Somehow, in an economy that 's tepid at best, Rolls-Royce Motor Cars continues to sell its ultra-exclusive Ghosts and Phantoms to a narrow, ultra-exclusive market.
Now, as the luxury car brand tries to ride the momentum and appeal to a more youthful market, Rolls-Royce has selected Kirshenbaum Bond Senecal & Partners as its first agency of record for marketing communications in North America.
Previously, Rolls-Royce has used "different agencies piece-meal for different projects," said Oleg Satanovsky, corporate communications manager for Woodcliff Lake, N.J.-based Rolls-Royce Motor Cars North America.
"We were looking for a new agency to go with a new vision for Rolls-Royce," Mr. Satanovsky told AdAge.com. "Ever since we started marketing cars here again in 2003, it's still been viewed as a very traditional company. We want to try to go forward with a more dynamic marketing program to coincide with our new cars."
Mr. Satanovsky said part of the decision to choose Kirshenbaum-Bond, which has done work for Van Cleef & Arpels jewelers and NetJets private jets, was because of that experience with similar luxury brands. But the marketing for the brand is limited. Rolls-Royce has rarely, if ever, used traditional TV and print campaigns, and in fact KBS&P is charged with creating campaigns focused on North American car connoisseurs that include direct marketing, acquisition and loyalty programs, customer relationship management, segmentation strategies and interactive marketing initiatives. KBS&P was recently named lead creative agency for BMW North America. Rolls-Royce Motor Cars is a subsidiary of BMW, though they operate as separate brands.
Rolls-Royce isn't looking to appeal to the masses here. The company, Mr. Satanovsky said, sold just 2,711 cars worldwide last year -- and yet that was its best year ever, with the vehicles coming in at a sticker price anywhere between $180,000 and $500,000. There are only 82 dealerships worldwide, including 32 in the U.S., three in Canada and one in Mexico.
"Less than 1/10 of 1% of the U.S. can or will buy a Rolls-Royce," said Steve Thibodeau, chief digital officer at KBS&P told AdAge.com. "Their target audience is so exclusive, it's almost mind-boggling how difficult it is to reach this audience and the lifestyle they lead. Some of it is old money, some is new money, some is inherited money. Some are rappers, some are tech people, some are athletes. The way they shop for a car is like shopping for a work of art. It's like cultivating a collection."
Asked how he will approach such a thin population with, say, direct mail, Mr. Thibodeau said, "It won't be with a postcard or a No. 10 envelope. It will be more like hand-made artifacts; give somebody something of value, something that makes them want to pick up the phone and make an appointment (with a dealer)."

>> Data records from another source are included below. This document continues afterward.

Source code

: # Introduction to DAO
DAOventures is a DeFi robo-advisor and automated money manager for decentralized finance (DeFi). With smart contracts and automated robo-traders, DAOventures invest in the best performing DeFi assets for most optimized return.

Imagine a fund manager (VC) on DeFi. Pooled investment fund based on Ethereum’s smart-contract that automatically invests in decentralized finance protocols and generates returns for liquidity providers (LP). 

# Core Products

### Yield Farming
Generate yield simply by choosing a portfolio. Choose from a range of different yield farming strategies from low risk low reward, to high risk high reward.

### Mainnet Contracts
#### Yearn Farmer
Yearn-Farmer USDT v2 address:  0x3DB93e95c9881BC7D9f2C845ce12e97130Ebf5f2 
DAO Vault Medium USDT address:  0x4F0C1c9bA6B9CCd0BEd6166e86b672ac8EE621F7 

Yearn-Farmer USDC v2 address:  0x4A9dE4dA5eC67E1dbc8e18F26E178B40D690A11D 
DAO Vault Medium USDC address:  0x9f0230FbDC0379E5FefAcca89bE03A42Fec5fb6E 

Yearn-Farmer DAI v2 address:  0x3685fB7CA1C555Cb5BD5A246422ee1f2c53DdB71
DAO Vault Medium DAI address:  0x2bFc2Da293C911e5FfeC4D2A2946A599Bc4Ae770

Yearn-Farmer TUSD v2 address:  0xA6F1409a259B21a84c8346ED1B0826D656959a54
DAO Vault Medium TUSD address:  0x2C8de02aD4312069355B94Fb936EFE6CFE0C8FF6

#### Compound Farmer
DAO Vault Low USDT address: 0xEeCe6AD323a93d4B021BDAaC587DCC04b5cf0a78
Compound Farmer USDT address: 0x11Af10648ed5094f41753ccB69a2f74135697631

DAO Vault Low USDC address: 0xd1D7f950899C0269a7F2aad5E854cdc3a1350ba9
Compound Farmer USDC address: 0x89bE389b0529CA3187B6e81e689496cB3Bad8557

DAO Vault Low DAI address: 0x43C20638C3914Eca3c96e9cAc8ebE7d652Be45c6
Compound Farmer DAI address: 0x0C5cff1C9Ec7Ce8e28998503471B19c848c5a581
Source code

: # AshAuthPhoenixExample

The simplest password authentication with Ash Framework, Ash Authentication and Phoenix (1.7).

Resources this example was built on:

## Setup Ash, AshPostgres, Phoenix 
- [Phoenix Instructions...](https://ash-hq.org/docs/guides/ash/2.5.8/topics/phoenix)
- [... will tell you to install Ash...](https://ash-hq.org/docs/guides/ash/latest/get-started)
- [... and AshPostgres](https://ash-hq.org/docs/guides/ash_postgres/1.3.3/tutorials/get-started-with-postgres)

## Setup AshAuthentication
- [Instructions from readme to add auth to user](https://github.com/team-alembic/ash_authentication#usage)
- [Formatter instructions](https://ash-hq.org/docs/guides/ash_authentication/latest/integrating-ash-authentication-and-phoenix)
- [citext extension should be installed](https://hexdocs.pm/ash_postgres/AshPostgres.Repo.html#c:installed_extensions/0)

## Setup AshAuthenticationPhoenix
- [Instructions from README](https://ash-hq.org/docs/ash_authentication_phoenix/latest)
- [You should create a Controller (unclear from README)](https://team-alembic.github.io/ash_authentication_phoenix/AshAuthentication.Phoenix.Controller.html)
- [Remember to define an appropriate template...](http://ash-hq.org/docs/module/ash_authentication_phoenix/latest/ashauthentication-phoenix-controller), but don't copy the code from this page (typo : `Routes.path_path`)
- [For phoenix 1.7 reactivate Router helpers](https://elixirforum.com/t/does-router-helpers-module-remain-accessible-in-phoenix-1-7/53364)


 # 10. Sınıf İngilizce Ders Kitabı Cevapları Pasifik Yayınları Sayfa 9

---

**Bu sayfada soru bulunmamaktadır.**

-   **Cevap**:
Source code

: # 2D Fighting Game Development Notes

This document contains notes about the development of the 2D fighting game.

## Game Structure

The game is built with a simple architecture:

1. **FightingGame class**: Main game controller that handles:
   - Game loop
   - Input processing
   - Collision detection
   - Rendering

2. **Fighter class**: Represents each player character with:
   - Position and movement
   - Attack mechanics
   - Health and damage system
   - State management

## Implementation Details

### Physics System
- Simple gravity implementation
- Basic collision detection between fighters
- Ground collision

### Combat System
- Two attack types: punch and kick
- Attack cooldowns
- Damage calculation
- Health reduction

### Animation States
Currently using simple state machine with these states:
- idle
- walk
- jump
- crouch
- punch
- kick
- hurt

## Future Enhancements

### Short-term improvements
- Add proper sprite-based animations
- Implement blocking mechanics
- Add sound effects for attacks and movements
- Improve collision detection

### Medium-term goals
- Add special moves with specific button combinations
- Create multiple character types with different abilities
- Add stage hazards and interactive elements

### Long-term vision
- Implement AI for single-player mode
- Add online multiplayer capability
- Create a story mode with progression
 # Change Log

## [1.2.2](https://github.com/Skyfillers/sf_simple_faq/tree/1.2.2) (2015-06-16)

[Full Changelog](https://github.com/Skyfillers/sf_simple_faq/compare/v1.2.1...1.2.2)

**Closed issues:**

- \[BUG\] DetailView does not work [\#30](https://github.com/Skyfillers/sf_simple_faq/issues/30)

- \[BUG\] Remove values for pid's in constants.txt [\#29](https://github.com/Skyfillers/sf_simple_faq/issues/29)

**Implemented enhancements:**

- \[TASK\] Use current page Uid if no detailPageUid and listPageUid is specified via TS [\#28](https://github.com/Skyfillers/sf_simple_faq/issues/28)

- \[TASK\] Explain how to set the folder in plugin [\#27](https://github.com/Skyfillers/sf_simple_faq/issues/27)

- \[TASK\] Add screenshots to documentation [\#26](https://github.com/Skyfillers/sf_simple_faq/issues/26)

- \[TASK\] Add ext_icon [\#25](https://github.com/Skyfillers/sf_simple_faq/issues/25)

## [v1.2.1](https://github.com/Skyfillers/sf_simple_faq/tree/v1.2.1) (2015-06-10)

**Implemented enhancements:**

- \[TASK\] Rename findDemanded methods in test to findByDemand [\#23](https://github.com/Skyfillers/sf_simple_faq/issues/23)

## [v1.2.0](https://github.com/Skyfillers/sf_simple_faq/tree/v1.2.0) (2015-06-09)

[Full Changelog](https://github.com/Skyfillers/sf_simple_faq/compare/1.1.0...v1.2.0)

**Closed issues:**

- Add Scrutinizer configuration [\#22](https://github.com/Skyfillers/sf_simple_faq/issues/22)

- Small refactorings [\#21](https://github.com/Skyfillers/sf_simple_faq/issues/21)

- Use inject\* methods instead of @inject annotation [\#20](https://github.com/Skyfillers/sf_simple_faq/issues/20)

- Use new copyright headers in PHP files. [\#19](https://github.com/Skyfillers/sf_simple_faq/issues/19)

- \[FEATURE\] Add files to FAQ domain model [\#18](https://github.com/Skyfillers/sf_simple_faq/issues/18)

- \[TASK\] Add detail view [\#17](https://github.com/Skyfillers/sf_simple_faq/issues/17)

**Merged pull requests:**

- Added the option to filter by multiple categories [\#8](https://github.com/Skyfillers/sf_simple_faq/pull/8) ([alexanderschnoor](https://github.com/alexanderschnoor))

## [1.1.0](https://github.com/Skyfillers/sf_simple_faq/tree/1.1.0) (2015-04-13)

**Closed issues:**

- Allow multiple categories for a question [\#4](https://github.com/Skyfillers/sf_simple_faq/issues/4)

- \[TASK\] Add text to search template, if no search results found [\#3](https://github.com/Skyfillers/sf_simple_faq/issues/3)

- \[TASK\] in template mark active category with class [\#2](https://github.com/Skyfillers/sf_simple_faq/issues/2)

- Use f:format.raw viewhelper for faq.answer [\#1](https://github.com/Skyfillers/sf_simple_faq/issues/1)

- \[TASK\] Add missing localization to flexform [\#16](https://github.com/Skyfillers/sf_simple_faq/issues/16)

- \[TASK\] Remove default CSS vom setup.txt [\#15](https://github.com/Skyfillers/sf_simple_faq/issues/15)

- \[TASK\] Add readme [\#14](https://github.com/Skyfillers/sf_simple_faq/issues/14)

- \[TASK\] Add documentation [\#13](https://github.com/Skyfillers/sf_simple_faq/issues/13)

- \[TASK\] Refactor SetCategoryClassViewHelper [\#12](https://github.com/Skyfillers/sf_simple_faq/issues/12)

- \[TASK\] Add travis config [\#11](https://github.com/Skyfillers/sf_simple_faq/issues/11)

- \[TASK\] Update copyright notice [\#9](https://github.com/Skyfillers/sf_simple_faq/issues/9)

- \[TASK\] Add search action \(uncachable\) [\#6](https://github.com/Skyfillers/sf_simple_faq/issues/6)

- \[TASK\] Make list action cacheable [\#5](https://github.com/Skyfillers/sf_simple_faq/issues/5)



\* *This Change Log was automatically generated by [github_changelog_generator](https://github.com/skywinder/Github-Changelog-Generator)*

Mr. Thibodeau said KBS&P will also be heavily involved in event marketing. In the past, Rolls-Royce has had a presence at such events as golf tournaments at tony Pebble Beach, Calif., and the Kentucky Derby. But local events are the bread and butter of the dealerships.
"These are very relationship-based sales, and from a marketing standpoint it's very event-driven," said Thomas Roach, sales manager for Rolls-Royce Motor Cars of Greenwich, Conn. "We'll do a luncheon, for example, for 12 couples that are prospective buyers. We'll use a fleet of Rolls-Royces and we'll all drive somewhere to a very nice place. Rolls-Royce would rather do that than have an open luncheon for 300 people where maybe you get two, three prospective buyers."
Even parent company BMW doesn't feel the need to put big dollars behind Rolls-Royce. In the first six months of the year, BMW has spent $78 million while less than $100,000 has been against Rolls-Royce, according to Kantar Media and Ad Age DataCenter research.
"We cater to a different clientele," said Mr. Satanovsky, who noted that global Rolls-Royce sales are up 60% through the first nine months of the year compared to 2010. "We're a small manufacturer. It takes 22 days to build a ghost, up to 22 days to build a Phantom because they're hand-made. With our Rolls-Royce Bespoke program, it can take three to six months to customize a car. Ordering a Rolls-Royce is really like commissioning a piece of art."